Finding an acceptable web hosting provider and an optimal cost-risk-benefits balance is hard. Each organisation is likely to reach a different decision, but it is vital that the decision is made in a structured, consistent, measurable and repeatable way.
In an ideal world, every product and service would be delivered to a flexible, inexpensive, low-risk, high quality standard. In reality it is necessary to assess requirements and evaluate best practices. These should include consistency within and across data centres, the provider's ability to communicate internally and with customers, their change management methodology and problem resolution processes. It is also crucial to understand the operational metrics they capture and present, as well as what cost-related compromises to service provision mean to the business.
What seems to be an innocuous choice can have major repercussions. The difference between 99.9% web site availability and 99.99% is 41 minutes per month or over 8 hours per year. Quantifying the maximum period of time that a website or services can be unavailable keeps many unacceptable risks at bay. This can be done by estimating the extent that public and customer perceptions would suffer without the applications run by the web service provider, over different periods of time.
Staff competence and turnover are vital aspects of the provider's risk profile. People define, build, maintain and improve the processes to achieve service delivery and provide many other value added functions. No matter how talented or qualified staff may be, experience is vital. If some have worked in, or run, data centres or server farms elsewhere, they will be better equipped to understand high-availability requirements and able to respond to outages in a timely and appropriate manner.
One of the biggest challenges in web hosting is finding the ability to fix the most obscure problems quickly and thoroughly. Automated fault detection tools are very important, but the breadth of experience of the supporting staff is vital. The provider must therefore employ an appropriate mix of experience, and staff should be devoted to detail, since even simple mistakes can have huge impact on the service delivery.
The onus is not just on the supplier. The customer should ensure a match between their expectations and those of the host, and have a formal and well documented management structure, process and metrics. If the provider is expected to deliver maximum availability of the entire environment, exactly what is required should be specified and evidence of experience should be obtained.
Since web related requirements change constantly, it would also be reasonable to ensure that the hosting company actively engages in continuous development at all levels, that it tests and pursues leading edge technologies and that its staff are sufficiently experienced to do so.
A service provider who is willing to select a high availability systems architecture for an organisation, based on a brief meeting, is unlikely to take into account all aspects of the client organisation's goals, objectives and strategies or even its technical requirements.
The supplier's components, entire architecture and infrastructure is a very important factor in the minimisation of risk factors.
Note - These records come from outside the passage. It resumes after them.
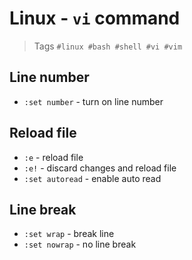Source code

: # Linux - `vi` command

> Tags `#linux #bash #shell #vi #vim`

## Line number
- `:set number` - turn on line number

## Reload file
- `:e` - reload file
- `:e!` - discard changes and reload file
- `:set autoread` - enable auto read

## Line break
- `:set wrap` - break line
- `:set nowrap` - no line break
When assistance is required regarding requirements specification, servers, operating systems, application software environment, database, load balancing, bandwidth and storage, finding providers who understand and can assemble optimal combinations of these elements is the key.
Other risk management criteria include: deployment of known and trusted hardware and software, awareness of leading edge innovations, the presence of a number of reference architectures that have been thoroughly tested under a wide variety of operating conditions, the level of automation of repetitive tasks, formal change management for even seemingly minor changes and well tested contingency and continuity plans with published results.
If a provider does not measure its day to day operations in considerable detail it cannot demonstrate that it is delivering optimal service, or that it is successfully managing any risks that manifest. The key metrics should include overall and specific component performance, problem response time, reliability and recoverability
In a market that is still changing and is likely to undergo further metamorphoses over the next few years, the best advice for any organisation looking for a web hosting partner is to carefully evaluate risks, costs and benefits. After this evaluation, the only thing that remains to be done is to put into place adequate and seamless continuity and contingency plans.